Keywords: Lichenoid epidermal naevus, Naevus

How to cite this article:
Verma R, Jaiswal A K, Vaishampayan S S, Baveja. Lichenoid epidermal naevus. Indian J Dermatol Venereol Leprol 1998;64:295-6

How to cite this URL:
Verma R, Jaiswal A K, Vaishampayan S S, Baveja. Lichenoid epidermal naevus.

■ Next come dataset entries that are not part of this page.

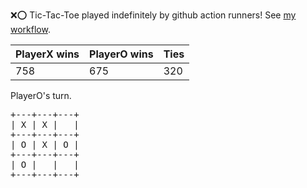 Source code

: :x::o: Tic-Tac-Toe played indefinitely by github action runners! See [my workflow](.github/workflows/play.yaml).

|PlayerX wins|PlayerO wins|Ties|
|-|-|-|
|758|675|320|

PlayerO's turn.

<pre>
+---+---+---+
| X | X |   |
+---+---+---+
| O | X | O |
+---+---+---+
| O |   |   |
+---+---+---+
</pre>
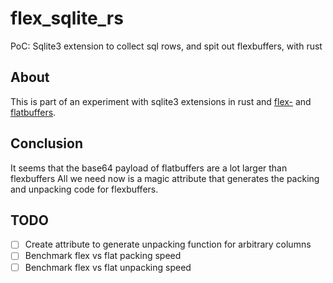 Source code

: # flex_sqlite_rs
PoC: Sqlite3 extension to collect sql rows, and spit out flexbuffers, with rust

## About
This is part of an experiment with sqlite3 extensions in rust and [flex-](https://github.com/Buggaboo/flex_sqlite_rs) and [flatbuffers](https://github.com/Buggaboo/flat_sqlite_rs).

## Conclusion
It seems that the base64 payload of flatbuffers are a lot larger than flexbuffers
All we need now is a magic attribute that generates the packing and unpacking code for flexbuffers.

## TODO
- [ ] Create attribute to generate unpacking function for arbitrary columns
- [ ] Benchmark flex vs flat packing speed
- [ ] Benchmark flex vs flat unpacking speed
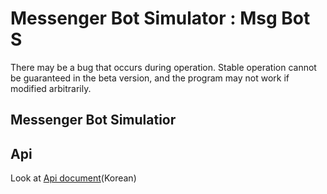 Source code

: # Messenger Bot Simulator : Msg Bot S

There may be a bug that occurs during operation.
Stable operation cannot be guaranteed in the beta version, and the program may not work if modified arbitrarily.

## Messenger Bot Simulatior

## Api
Look at [Api document](https://hunhee.blogspot.com/2020/05/api.html)(Korean)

Indian J Dermatol Venereol Leprol [serial online] 1998 [cited 2020 Jun 1];64:295-6. Available from: http://www.ijdvl.com/text.asp?1998/64/6/295/4731

  Introduction Top

Lichenoid epidermal naevus is a recently described variant of inflammatory epidermal naevus showing histological features compatible with verrucous epidermal naevus, but with a band - like lymphohistiocytic infiltrate at the dermoepidermal junction, along with civatte bodies and dermal melanophages.[1] Herein we report a case of such a rare entity with unusual clinical presentation.

  Case Report Top

A 5-year - old girl presented with a mildly pruritic well defined linear erythematous scaly psoriasiform plaque of size 15 x 4 cm on the medial aspect of right thigh [Figure - 1]. Onset of the lesion was in the first week of life and since then it gradually increased in proportion to the growth of limb. There was no evidence of mucous membrane involvement, skin lesions at other sites or any internal disease. Grattage test was positive but Auspitz sign was negative. Microscopic examination showed features of the usual verrucous epidermal naevus (hyperkeratosis, hypergranulosis, papillomatosis and acanthosis) and a lichenoid tissue reaction (band -like lymphohistiocytic infiltrate at the dermoepidermal junction, basal cell degeneration and Civatte bodies [Figure - 2]. Initially a clinical diagnosis of naevoid psoriasis was entertained, however in view of lichenoid tissue reaction, the diagnosis was revised as lichenoid epidermal naevus. The condition responded satisfactorily to topical steroid and keratolytic combination.

  Discussion Top

In 1989, Brownstein et al[1] proposed that in patients who do not have evidence of lichen planus at other sites, persistent, linear eruptions showing the clinical and histological features of both verrucous epidermal naevus and a lichenoid tissue reaction should be interpreted as lichenoid epidermal naevus. Moreover Atherton et al[2], have also recently proposed a term 'naevoid psoriasis' for psoriasis occurring in naevoid form, possibly reflecting mosaicism for the gene responsible for psoriasis. These lesions are indistinguishable from ordinary psoriasis except in their distribution. The interesting feature in the present case report is that it clinically resembled naevoid psoriasis but was histologically compatible with lichenoid epidermal naevus.

  References Top

1.Brownstein MH, Silverstein L, Leifing W. Lichenoid epidermal naevus: Linear lichen planus. J Am Acad Dermatol 1989;20:913-915  Back to cited text no. 1    
2.Atherton DJ, Kahana M, Russel-Jones R. Naevoid psoriasis. Br J Dermatol 1989;120:837-841.  Back to cited text no. 2    


[Figure - 1], [Figure - 2]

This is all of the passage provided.